Psych 9
2010
Psych 9: esordio al lungometraggio per Andrew Shortell con un horror d’ambientazione ospedaliera che tiene sospesi tra sogno e realtà.
Ennesimo epigono dell’ horror di ambientazione ospedaliera, l’esordio al lungometraggio di Andrew Shortell ha delle carte valide da giocare, in particolare un certo talento visivo per i tagli di inquadratura, efficaci nell’esprimere in modo palpabile la distorsione psicologica che aleggia tra i personaggi, e un buon gusto per le atmosfere, importanti per raccontare una storia in cui lo splatter è azzerato e si punta tutto sull’inquietudine e lo spaesamento.
Costretto a girare quasi tutto il film in interni e con pochi attori, come se fosse un Kammerspiel, Shortell sfrutta le scenografie suggestive dell’ospedale abbandonato e retoricamente le mette in parallelo al percorso psichico di Roslyn, che da semplice impiegata all’archivio diventa a stretto giro di posta una paziente come altre da psicanalizzare
Tanto talentuoso nella resa estetica, tanto deficitario però nella gestione stessa della storia.

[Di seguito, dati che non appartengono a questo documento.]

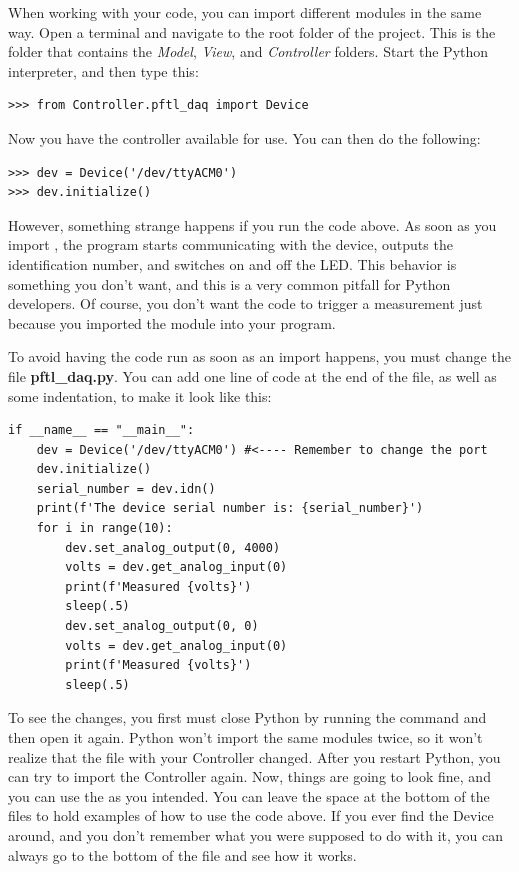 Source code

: When working with your code, you can import different modules in the same way. Open a terminal and navigate to the root folder of the project. This is the folder that contains the \emph{Model}, \emph{View}, and \emph{Controller} folders. Start the Python interpreter, and then type this:

\begin{verbatim}
>>> from Controller.pftl_daq import Device
\end{verbatim}

Now you have the controller available for use. You can then do the following:

\begin{verbatim}
>>> dev = Device('/dev/ttyACM0')
>>> dev.initialize()
\end{verbatim}

However, something strange happens if you run the code above. As soon as you import , the program starts communicating with the device, outputs the identification number, and switches on and off the LED. This behavior is something you don't want, and this is a very common pitfall for Python developers. Of course, you don't want the code to trigger a measurement just because you imported the module into your program.

To avoid having the code run as soon as an import happens, you must change the file \textbf{pftl\_daq.py}. You can add one line of code at the end of the file, as well as some indentation, to make it look like this:

\begin{verbatim}
if __name__ == "__main__":
    dev = Device('/dev/ttyACM0') #<---- Remember to change the port
    dev.initialize()
    serial_number = dev.idn()
    print(f'The device serial number is: {serial_number}')
    for i in range(10):
        dev.set_analog_output(0, 4000)
        volts = dev.get_analog_input(0)
        print(f'Measured {volts}')
        sleep(.5)
        dev.set_analog_output(0, 0)
        volts = dev.get_analog_input(0)
        print(f'Measured {volts}')
        sleep(.5)
\end{verbatim}

To see the changes, you first must close Python by running the  command and then open it again. Python won't import the same modules twice, so it won't realize that the file with your Controller changed. After you restart Python, you can try to import the Controller again. Now, things are going to look fine, and you can use the  as you intended. You can leave the space at the bottom of the files to hold examples of how to use the code above. If you ever find the Device around, and you don't remember what you were supposed to do with it, you can always go to the bottom of the file and see how it works.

Probabilmente è colpa di una sceneggiatura che gioca molto sull’incerto per suscitare costantemente tensione, ma rendere equivoci i comportamenti di tutti i protagonisti, come si faceva per esempio negli anni ’60 nei gialli di Umberto Lenzi, è un espediente abbastanza facile che si può accettare a patto che gli attori siano capaci di tenere sulle proprie spalle tale portato recitativo: questo film ne è l’ennesima riprova. Se è piacevolmente inquietante ritrovare sullo schermo Cary Elwes, almeno per tutti gli amanti del mondo di Saw (è quello, per intenderci, che si taglia la gamba per sfuggire alla prima trappola di Jigsaw), si rimane francamente imbarazzati dalla resa povera della ex modella Sara Foster nei panni di Roslyn, non riuscendo mai a suscitare la benché minima immedesimazione nei suoi dubbi e nei suoi drammi (ma almeno lascia intravedere un fisico niente male).
Inoltre, pur di competere con i twist finali di film simili, come Shutter Island di Martin Scorsese (tranquilli, nessuno spoiler), si accumula ad libitum troppa carne al fuoco, con lo sconfortante risultato di non comprendere quanto di vero lo spettatore abbia visto, quanto sia stato immaginato, quanto ci sia invece di detection pura. Perché alla fine dei conti, qualunque sia il senso con cui si vuole interpretare la vicenda narrata, si è costretti ad avere a che fare e a superare, per mantenere un minimo di aristotelica sospensione dell’incredulità, enormi buchi di logica.